Clearly, a linear list is not a great data structure to index into. So here is a binary tree that should at least theoretically gives us a logarithmic lookup:

inductive BinTree (α : Type) : Type where
  | empty
  | node : Nat → α → BinTree α → BinTree α → BinTree α
deriving Inhabited

def BinTree.toExpr [ToExpr α] : BinTree α → Expr
  | .node p x t1 t2 => mkApp5 (.const ``node []) (toTypeExpr α) (ToExpr.toExpr p) (ToExpr.toExpr x) t1.toExpr t2.toExpr
  | .empty => .app (.const ``empty []) (toTypeExpr α)

instance [ToExpr α] : ToExpr (BinTree α) where
  toTypeExpr := .app (.const ``BinTree []) (toTypeExpr α)
  toExpr := BinTree.toExpr

partial def BinTree.ofList (l : List α) (o : Nat := 0) : BinTree α := Id.run do
  if l.isEmpty then return .empty
  let s := l.length/2
  let l1 := l.take s
  let x::l2 := l.drop s | unreachable!
  .node (o+s) x (BinTree.ofList l1 o) (BinTree.ofList l2 (o + s + 1))

def BinTree.lookup? (idx : Nat) : BinTree α → Option α
  | empty => .none
  | node pivot x t1 t2 =>
    if idx < pivot then t1.lookup? idx else
    if idx = pivot then x else
    t2.lookup? idx

def tree : BinTree Nat := by
  run_tac
    let goal ← Elab.Tactic.getMainGoal
    let l := List.range (2^exp)
    let t := BinTree.ofList l
    goal.assign (toExpr t)

That's 0.325068 for kernel checking in

set_option trace.profiler true in
def test2 : ∀ n < 2^exp, tree.lookup? n = Option.some n := by decide

We can shave off some constants by realizing that structural recursion compiles to a complicated construction using brecOn etc, so if we define a “kernel-reduction friendly lookup”, like so

noncomputable def BinTree.lookup2? (idx : Nat) : BinTree α → Option α :=
  BinTree.rec
    .none
    (fun pivot x t1 t2 ih1 ih2 =>
      if idx < pivot then ih1 else
      if idx = pivot then x else
      ih2)

Then

set_option trace.profiler true in
def test3 : ∀ n < 2^exp, tree.lookup2? n = Option.some n := by decide

gives 0.282465.

Full code

More data points:

2^n	List.get?	Tree.lookup?	Tree.lookup2?
4	0.010372	0.010587	0.007030
5	0.031792	0.023548	0.018365
6	0.120239	0.054061	0.038838
7	0.482878	0.134126	0.103754
8	1.827731	0.327895	0.264725

Take-aways:

Code that we want the kernel to evaluate quickly should still be “good” functional code, and use suitable data structures.
To get another 20% of speedup, avoid recursive functions and use combinators directly.

So my question into the room is: Do people in practice have omega or bv_decide proofs with a larger number of variables where this optimization would be worth the effort?

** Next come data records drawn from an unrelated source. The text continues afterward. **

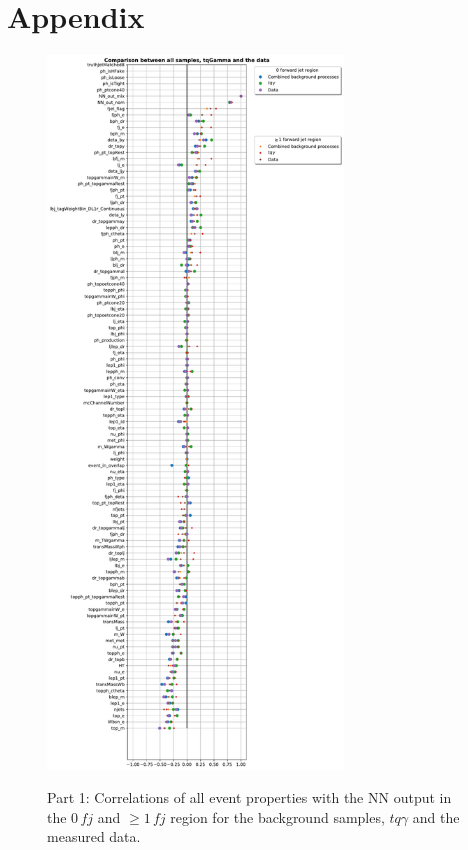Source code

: \chapter{Appendix}
\begin{figure}[htbp]
    \centering
    \includegraphics[width=0.7\textwidth]{Plots/corrAll.pdf}
    \label{fig:corrAll}
    \caption{Part 1: Correlations of all event properties with the NN output in the $0\,fj$ and $\geq 1\,fj$ region for the background samples, $tq\gamma$ and the measured data.}
\end{figure}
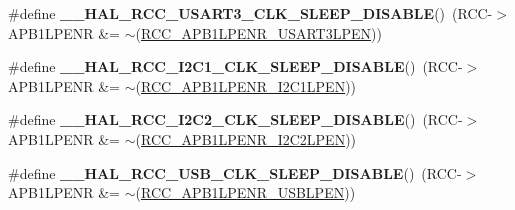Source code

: \begin{DoxyCompactItemize}
\item 
\hypertarget{group___r_c_c___peripheral___clock___sleep___enable___disable_gaa395d9d235caf02cac62e5dfb1d0c957}{\#define {\bfseries \-\_\-\-\_\-\-H\-A\-L\-\_\-\-R\-C\-C\-\_\-\-U\-S\-A\-R\-T3\-\_\-\-C\-L\-K\-\_\-\-S\-L\-E\-E\-P\-\_\-\-D\-I\-S\-A\-B\-L\-E}()~(R\-C\-C-\/$>$A\-P\-B1\-L\-P\-E\-N\-R \&= $\sim$(\hyperlink{group___peripheral___registers___bits___definition_gae11baa29f4e6d122dabdd54c6b4be052}{R\-C\-C\-\_\-\-A\-P\-B1\-L\-P\-E\-N\-R\-\_\-\-U\-S\-A\-R\-T3\-L\-P\-E\-N}))}\label{group___r_c_c___peripheral___clock___sleep___enable___disable_gaa395d9d235caf02cac62e5dfb1d0c957}

\item 
\hypertarget{group___r_c_c___peripheral___clock___sleep___enable___disable_gac7dc1c5239cd70bee94eefa3d91cdd7a}{\#define {\bfseries \-\_\-\-\_\-\-H\-A\-L\-\_\-\-R\-C\-C\-\_\-\-I2\-C1\-\_\-\-C\-L\-K\-\_\-\-S\-L\-E\-E\-P\-\_\-\-D\-I\-S\-A\-B\-L\-E}()~(R\-C\-C-\/$>$A\-P\-B1\-L\-P\-E\-N\-R \&= $\sim$(\hyperlink{group___peripheral___registers___bits___definition_ga33286469d0a9b9fedbc2b60aa6cd7da7}{R\-C\-C\-\_\-\-A\-P\-B1\-L\-P\-E\-N\-R\-\_\-\-I2\-C1\-L\-P\-E\-N}))}\label{group___r_c_c___peripheral___clock___sleep___enable___disable_gac7dc1c5239cd70bee94eefa3d91cdd7a}

\item 
\hypertarget{group___r_c_c___peripheral___clock___sleep___enable___disable_ga46fe2d4331320cfe49b751b5488fc0cd}{\#define {\bfseries \-\_\-\-\_\-\-H\-A\-L\-\_\-\-R\-C\-C\-\_\-\-I2\-C2\-\_\-\-C\-L\-K\-\_\-\-S\-L\-E\-E\-P\-\_\-\-D\-I\-S\-A\-B\-L\-E}()~(R\-C\-C-\/$>$A\-P\-B1\-L\-P\-E\-N\-R \&= $\sim$(\hyperlink{group___peripheral___registers___bits___definition_gaf6a53d37df11a56412ae06f73626f637}{R\-C\-C\-\_\-\-A\-P\-B1\-L\-P\-E\-N\-R\-\_\-\-I2\-C2\-L\-P\-E\-N}))}\label{group___r_c_c___peripheral___clock___sleep___enable___disable_ga46fe2d4331320cfe49b751b5488fc0cd}

\item 
\hypertarget{group___r_c_c___peripheral___clock___sleep___enable___disable_ga163a738dca988a270e8a1901cbeabd1f}{\#define {\bfseries \-\_\-\-\_\-\-H\-A\-L\-\_\-\-R\-C\-C\-\_\-\-U\-S\-B\-\_\-\-C\-L\-K\-\_\-\-S\-L\-E\-E\-P\-\_\-\-D\-I\-S\-A\-B\-L\-E}()~(R\-C\-C-\/$>$A\-P\-B1\-L\-P\-E\-N\-R \&= $\sim$(\hyperlink{group___peripheral___registers___bits___definition_ga9c068ba6f9554c5b98ddc7c87b658e1e}{R\-C\-C\-\_\-\-A\-P\-B1\-L\-P\-E\-N\-R\-\_\-\-U\-S\-B\-L\-P\-E\-N}))}\label{group___r_c_c___peripheral___clock___sleep___enable___disable_ga163a738dca988a270e8a1901cbeabd1f}


\end{DoxyCompactItemize}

Or is this all realistic cases dwarfed by other costs (e.g. that of producing and checking the certificate)?

I was told that in particular @Alex Keizer @Siddharth Bhat or @Shilpi Goel might be interested :-)

Notification Bot (Sep 18 2024 at 14:56):

18 messages were moved from this topic to #lean4 > Reflection tactics and unwanted reduction by Joachim Breitner.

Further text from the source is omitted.